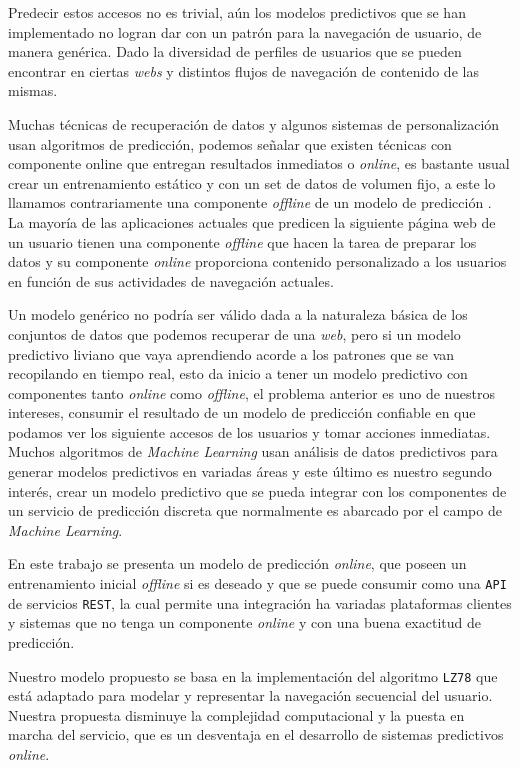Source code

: {Predecir estos  accesos no es trivial, aún los modelos predictivos que se han implementado no logran dar con un patrón para la navegación de usuario, de manera genérica. Dado la diversidad de perfiles de usuarios que se pueden encontrar en ciertas \emph{webs}  y distintos flujos de navegación de contenido de las mismas.  

Muchas técnicas de recuperación de datos y algunos sistemas de personalización usan algoritmos de predicción, podemos señalar que existen técnicas con componente online que entregan resultados inmediatos o \emph{online}, es bastante usual crear un entrenamiento estático y con un set de datos de volumen fijo, a este lo llamamos contrariamente una componente \emph{offline} de un modelo de predicción . La mayoría de las aplicaciones actuales que predicen la siguiente página web de un usuario tienen una componente  \emph{offline} que hacen la tarea de preparar los datos y su componente \emph{online}  proporciona contenido personalizado a los usuarios en función de sus actividades de navegación actuales.

Un modelo genérico no podría ser válido dada a la naturaleza básica de los conjuntos de datos que podemos recuperar de una \emph{web}, pero si un modelo predictivo liviano que vaya aprendiendo acorde a los patrones que se van recopilando en tiempo real, esto da inicio a tener un modelo predictivo con componentes tanto \emph{online} como \emph{offline}, el problema anterior es uno de nuestros intereses, consumir el resultado de un modelo de predicción confiable en que podamos ver los siguiente accesos de los usuarios y tomar acciones inmediatas. Muchos algoritmos de \emph{Machine Learning} usan análisis de datos predictivos para generar modelos predictivos en variadas áreas y este último es nuestro segundo interés, crear un modelo predictivo que se pueda integrar con los componentes de un servicio de predicción discreta que normalmente es abarcado por el campo de \emph{Machine Learning}.  

En este trabajo se presenta un modelo de predicción \emph{online}, que poseen un entrenamiento inicial \emph{offline} si es deseado y que se puede consumir como una \texttt{API} de servicios \texttt{REST}, la cual permite una integración ha variadas plataformas clientes y sistemas que no tenga un componente \emph{online} y con una buena exactitud de predicción. 

Nuestro modelo propuesto se basa en la implementación del algoritmo \texttt{LZ78} que está adaptado para modelar y representar la navegación secuencial del usuario. Nuestra propuesta disminuye la complejidad computacional  y la puesta en marcha del servicio, que es un desventaja en el desarrollo de sistemas predictivos \emph{online}.
}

###

• ACTION ITEM: Would you retype the lines above from the one with "de las mismas." down to the one with "Muchas técnicas de", word for word, both ends included and no other lines?

• ANSWER FOR THE TASK:
: {Predecir estos  accesos no es trivial, aún los modelos predictivos que se han implementado no logran dar con un patrón para la navegación de usuario, de manera genérica. Dado la diversidad de perfiles de usuarios que se pueden encontrar en ciertas \emph{webs}  y distintos flujos de navegación de contenido de las mismas.  

Muchas técnicas de recuperación de datos y algunos sistemas de personalización usan algoritmos de predicción, podemos señalar que existen técnicas con componente online que entregan resultados inmediatos o \emph{online}, es bastante usual crear un entrenamiento estático y con un set de datos de volumen fijo, a este lo llamamos contrariamente una componente \emph{offline} de un modelo de predicción . La mayoría de las aplicaciones actuales que predicen la siguiente página web de un usuario tienen una componente  \emph{offline} que hacen la tarea de preparar los datos y su componente \emph{online}  proporciona contenido personalizado a los usuarios en función de sus actividades de navegación actuales.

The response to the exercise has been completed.